When Spice Is Not Nice…

By Jade Hu - Tuesday, Feb 18, 2014

It’s your pesky enemy’s enemy and these common household ingredients are your bosom buddies when they irritate you. Pests are at the top of our list of domestic annoyances. By cultivating some greenery around your home and repurposing ingredients normally used for cooking can help you divide, conquer and recover the territories overtaken by ants, roaches, mosquitoes, mice and weevils, to name a few.


Mint is widely believed to be a natural remedy for headaches. But one headache it can definitely cure is the one caused by an infestation of mice. Soak some cotton balls in the oils of mint (peppermint or spearmint works too) to ward away the pests. The menthol scent is so intensely repulsive to mice that it will send them scurrying for cover. The mint plant itself works too, but perhaps you might need to cultivate a little mint ‘forest’ enough to supply a toothpaste factory before it would work. Cayenne pepper and cloves give a similar effect as mint as well.
Mint is very hard to grow from seed. Instead, cut a sprig from an existing plant to start a new one.

Star Anise
You may want to use this pungent herb, which tastes similar to licorice, to scare ants away. Place a few in a bowl, or scatter some in the kitchen drawers and wherever you find them lurking, and watch them march away in fear.
A handful of this herb with pest-fighting star power can ward ants away.

Pandan leaf
The fragrant, heady aroma from pandan leaves may make the best of us crave for nonya kuehs and chiffon cake, but this very scent that also perfumes some taxi carriages, is a foe of the cockroach.

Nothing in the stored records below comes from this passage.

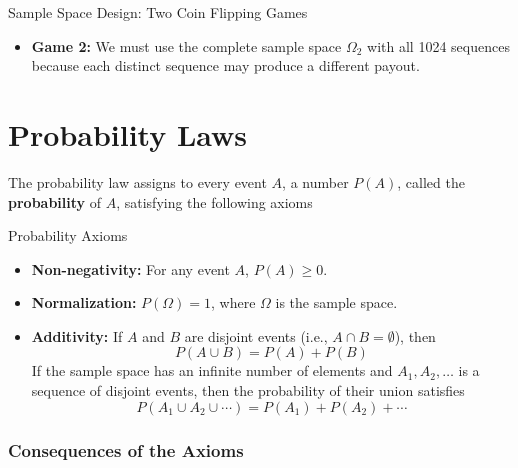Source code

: \begin{itemize}
\begin{exampleboxbreak}{Sample Space Design: Two Coin Flipping Games}
\begin{itemize}
    \item \textbf{Game 2:} We must use the complete sample space $\Omega_2$ with all 1024 sequences because each distinct sequence may produce a different payout.
\end{itemize}
\end{exampleboxbreak}
\section{Probability Laws}
The probability law assigns to every event \(A\), a number \(P(A)\), called the \textbf{probability} of \(A\), satisfying the following axioms 

\begin{axiomboxbreak}{Probability Axioms}
    \begin{itemize}
        \item \textbf{Non-negativity:} For any event \(A\), \(P(A) \geq 0\).
        \item \textbf{Normalization:} \(P(\Omega) = 1\), where \(\Omega\) is the sample space.
        \item \textbf{Additivity:} If \(A\) and \(B\) are disjoint events (i.e., \(A \cap B = \emptyset\)), then 
        \[ P(A \cup B) = P(A) + P(B)\]
        If the sample space has an infinite number of elements
and \(A_1, A_2, \ldots\) is a sequence of disjoint events, then the probability of
their union satisfies
\[ P(A_1 \cup A_2 \cup \cdots) = P(A_1) + P(A_2) + \cdots \]
    \end{itemize}
\end{axiomboxbreak}
\subsubsection{Consequences of the Axioms}


\end{itemize}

The roaches will run away, but unlike a trusty well-aimed slipper, the pandan leaves won’t kill them. The best bet is to set out a few pots of the plant around your home, but keep the place clean to avoid luring the roaches. Placing some leaves in food shelves will do the trick nicely too, but remember to change the leaves every three days or so.
Another name for pandan leaves is screwpine leaves.

Bay leaf
Weevils are the last thing you want to see when you open your rice bucket. Place a few dried bay leaves in the container with the rice grains. Besides being a critical ingredient in stews, broths and sauces, this aptly-named herb do a great job at keeping these hard-shelled bugs at bay.
Put one dried bay leaf in an already-opened bag of flour to keep weevils out.


Indispensable in Italian cooking, having this herb at home will give your fly-swatter a break. The smell of the basil plant repels flies. Not a green thumb? Put some supermarket-bought dried basil leaves on the cupboard shelves in your kitchen to shoo away moths, weevils and ants.
With more than 10 edible varieties of basil, they come in interesting names, such as African Blue, purple ruffles and spicy bush basil.

This spice sprinkled in its powder form on apple slices makes a refreshing crunchy treat, and upgrades your regular hot chocolate to a cheeky and festive version. But it’s no party for ants. To get rid of these nuisance (and they can bite too), sprinkle a generous portion near the entry point of an ant trail, or wherever there are ants wandering about, and send them back to wherever they come from and beyond.
Unlike mint or basil, cinnamon spice is derived from the bark of its tree.

These methods only serve to repel and don’t kill the pests, but they make good, all-natural alternatives to aerosol bug sprays and chemical-based poison, especially in households with children, pets and sensitiveindividuals. Next time you are in a vengeful mood after an incursion of weevils into your rice bucket, think before you reach for the cold steel chemical spray can, and consider the double duty that the spices on your rack can do for you. And perhaps, you will finally have a good enough excuse to start a mini herb garden of your own at home.